In May 2019, the band recorded a live mashup of the song with hip hop artist Lil Wayne, to promote their joint headlining tour. The track combines "What's My Age Again? and Wayne's 2008 single "A Milli". The duo later released a joint digital single featuring a studio version of the mashup in August of that year. The track features Matt Skiba, who replaced founding guitarist Tom DeLonge in 2015, performing backing vocals and guitar.
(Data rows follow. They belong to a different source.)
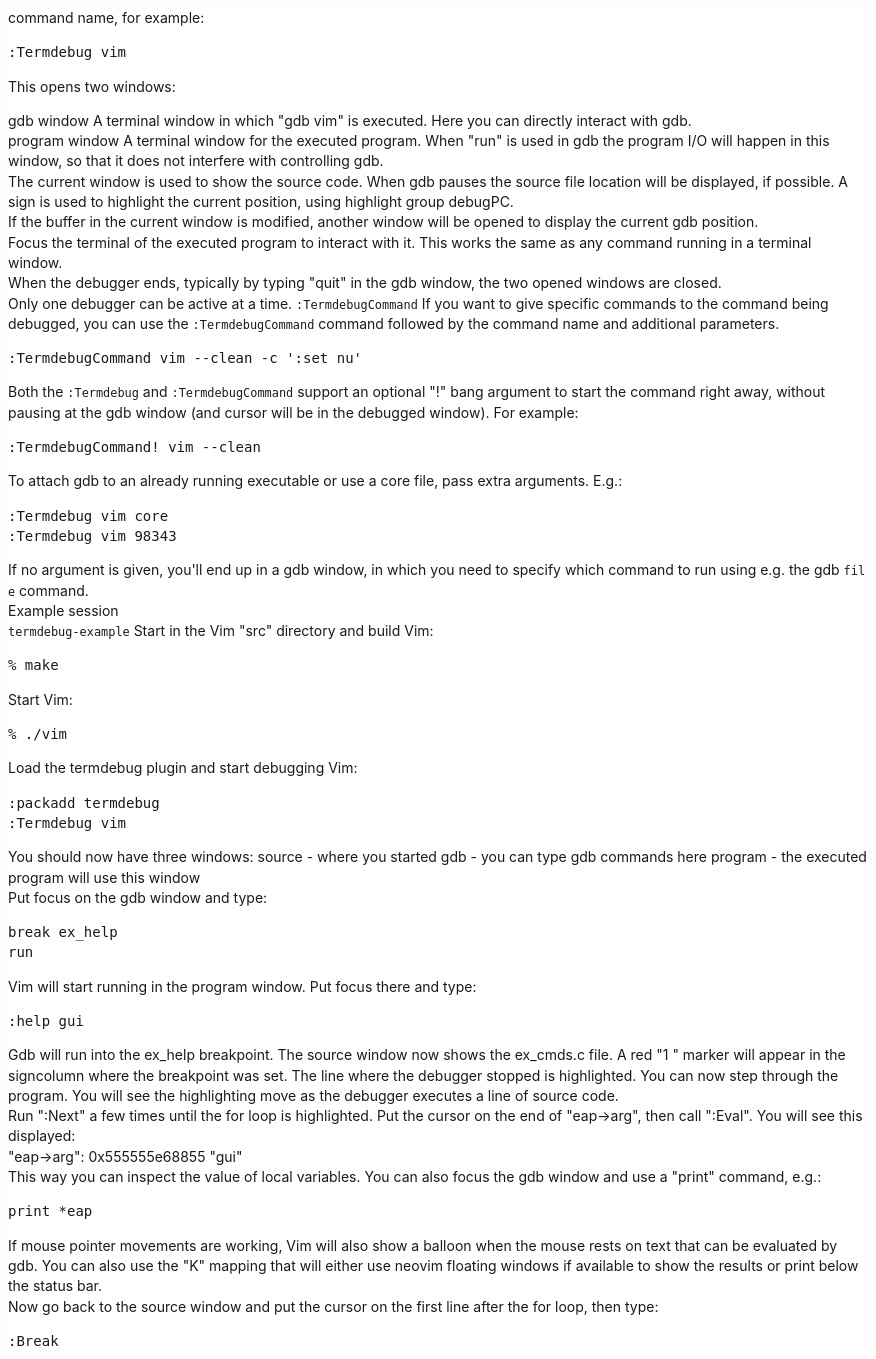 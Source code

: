 command name, for example:<pre>:Termdebug vim</pre>
This opens two windows:</div>
<div class="old-help-para">gdb window	A terminal window in which "gdb vim" is executed.  Here you
		can directly interact with gdb.</div>
<div class="old-help-para">program window	A terminal window for the executed program.  When "run" is
		used in gdb the program I/O will happen in this window, so
		that it does not interfere with controlling gdb.</div>
<div class="old-help-para">The current window is used to show the source code.  When gdb pauses the
source file location will be displayed, if possible.  A sign is used to
highlight the current position, using highlight group debugPC.</div>
<div class="old-help-para">If the buffer in the current window is modified, another window will be opened
to display the current gdb position.</div>
<div class="old-help-para">Focus the terminal of the executed program to interact with it.  This works
the same as any command running in a terminal window.</div>
<div class="old-help-para">When the debugger ends, typically by typing "quit" in the gdb window, the two
opened windows are closed.</div>
<div class="old-help-para">Only one debugger can be active at a time.
							<a name="%3ATermdebugCommand"></a><code class="help-tag-right">:TermdebugCommand</code>
If you want to give specific commands to the command being debugged, you can
use the <code>:TermdebugCommand</code> command followed by the command name and
additional parameters.<pre>:TermdebugCommand vim --clean -c ':set nu'</pre>
Both the <code>:Termdebug</code> and <code>:TermdebugCommand</code> support an optional "!" bang
argument to start the command right away, without pausing at the gdb window
(and cursor will be in the debugged window).  For example:<pre>:TermdebugCommand! vim --clean</pre>
To attach gdb to an already running executable or use a core file, pass extra
arguments.  E.g.:<pre>:Termdebug vim core
:Termdebug vim 98343</pre>
If no argument is given, you'll end up in a gdb window, in which you need to
specify which command to run using e.g. the gdb <code>file</code> command.</div>
<div class="old-help-para"><div class="help-column_heading">Example session</div>							<a name="termdebug-example"></a><code class="help-tag-right">termdebug-example</code>
Start in the Vim "src" directory and build Vim:<pre>% make</pre>
Start Vim:<pre>% ./vim</pre>
Load the termdebug plugin and start debugging Vim:<pre>:packadd termdebug
:Termdebug vim</pre>
You should now have three windows:
    source  - where you started
    gdb	    - you can type gdb commands here
    program - the executed program will use this window</div>
<div class="old-help-para">Put focus on the gdb window and type:<pre>break ex_help
run</pre>
Vim will start running in the program window. Put focus there and type:<pre>:help gui</pre>
Gdb will run into the ex_help breakpoint.  The source window now shows the
ex_cmds.c file.  A red "1 " marker will appear in the signcolumn where the
breakpoint was set.  The line where the debugger stopped is highlighted.  You
can now step through the program.  You will see the highlighting move as the
debugger executes a line of source code.</div>
<div class="old-help-para">Run ":Next" a few times until the for loop is highlighted.  Put the cursor on
the end of "eap-&gt;arg", then call ":Eval".  You will see this displayed:
<div class="help-column_heading">	"eap-&gt;arg": 0x555555e68855 "gui"</div>This way you can inspect the value of local variables.  You can also focus the
gdb window and use a "print" command, e.g.:<pre>print *eap</pre>
If mouse pointer movements are working, Vim will also show a balloon when the
mouse rests on text that can be evaluated by gdb.
You can also use the "K" mapping that will either use neovim floating windows
if available to show the results or print below the status bar.</div>
<div class="old-help-para">Now go back to the source window and put the cursor on the first line after
the for loop, then type:<pre>:Break</pre>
A press release promoted the new version, which was released to promote the second leg of the aforementioned tour, as a "new take on the track."

The Fader contributor Jordan Darville noted that Wayne altered a lyric from his original verse, substituting the term "crackers" for "bitches".

==Credits and personnel==
===Original version===
Credits adapted from the liner notes of Enema of the State.

Locations
- Recorded at Signature Sound, Studio West, San Diego California; Mad Hatter Studios, The Bomb Factory, Los Angeles, California; Conway Recording Studios, Hollywood, California; Big Fish Studios, Encinitas, California
- Mixed at Conway Recording Studios, Hollywood, California; South Beach Studios, Miami, Florida

Personnel

- Blink-182
- Mark Hoppus – bass guitar, lead vocals, songwriting
- Tom DeLonge – guitars, backing vocals, songwriting
- Travis Barker – drums
Additional musicians
- Roger Joseph Manning Jr. – keyboards
Production
- Jerry Finn – production
- Tom Lord-Alge – mixing engineer
- Sean O'Dwyer – recording engineer
- Darrel Harvey – assistant engineer
- John Nelson – assistant engineer
- Robert Read – assistant engineer
- Mike Fasano – drum technician
- Rick DeVoe – management
- Gary Ashley – A&R
- Brian Gardner – mastering engineer

===Mashup version===
Credits adapted from the YouTube video for "What's My Age Again?" / "A Milli". Barker is credited with songwriting on this edition, as opposed to his original credits for Enema of the State.

Personnel

- Blink-182
- Mark Hoppus – bass guitar, lead vocals, songwriting
- Matt Skiba – guitars, backing vocals
- Travis Barker – drums, songwriting
Additional musicians
- Shondrae Crawford – songwriting
- Tom DeLonge – songwriting
- Kamaal Ibn John Fareed – songwriting
- Ali Shaheed Muhammad – songwriting
- Lil Wayne – rap vocals, songwriting
Production
- Matt Malpass – engineer
- Rich Costey – mixing engineer
- Chris Athens – mastering engineer

==Charts==

===Weekly charts===

| Chart (1999–2000) | Peak position |
|---|---|
| Australia (ARIA) | 42 |
| Canada Top Singles (RPM) | 42 |
| Canada Rock/Alternative (RPM) | 18 |
| Europe (Eurochart Hot 100) | 52 |
| France (SNEP) | 93 |
| Germany (GfK) | 80 |
| Iceland (Íslenski Listinn Topp 40) | 36 |
| Ireland (IRMA) | 34 |
| Italy (FIMI) | 4 |
| Netherlands (Dutch Top 40 Tipparade) | 9 |
| Netherlands (Single Top 100) | 90 |
| New Zealand (Recorded Music NZ) | 43 |
| Scottish Singles Sales (Official Charts) | 12 |
| Sweden (Sverigetopplistan) | 44 |
| Switzerland (Schweizer Hitparade) | 52 |
| UK Singles (Official Charts) | 17 |
| UK Rock & Metal (Official Charts) | 1 |
| US Billboard Hot 100 | 58 |
| US Adult Pop Airplay (Billboard) | 36 |
| US Alternative Airplay (Billboard) | 2 |
| US Pop Airplay (Billboard) | 28 |

===Year-end charts===

| Chart (1999) | Position |
|---|---|
| US Mainstream Rock Tracks (Billboard) | 49 |
| US Mainstream Top 40 (Billboard) | 85 |
| US Modern Rock Tracks (Billboard) | 4 |

==Certifications==

| Region | Certification | Certified units/sales |
| Germany (BVMI) | Gold | 250,000^{‡} |
| Italy (FIMI) | Platinum | 50,000^{‡} |
| New Zealand (RMNZ) | 3× Platinum | 90,000^{‡} |
| Spain (Promusicae) | Gold | 30,000^{‡} |
| United Kingdom (BPI) | 2× Platinum | 1,200,000^{‡} |
^{‡} Sales+streaming figures based on certification alone.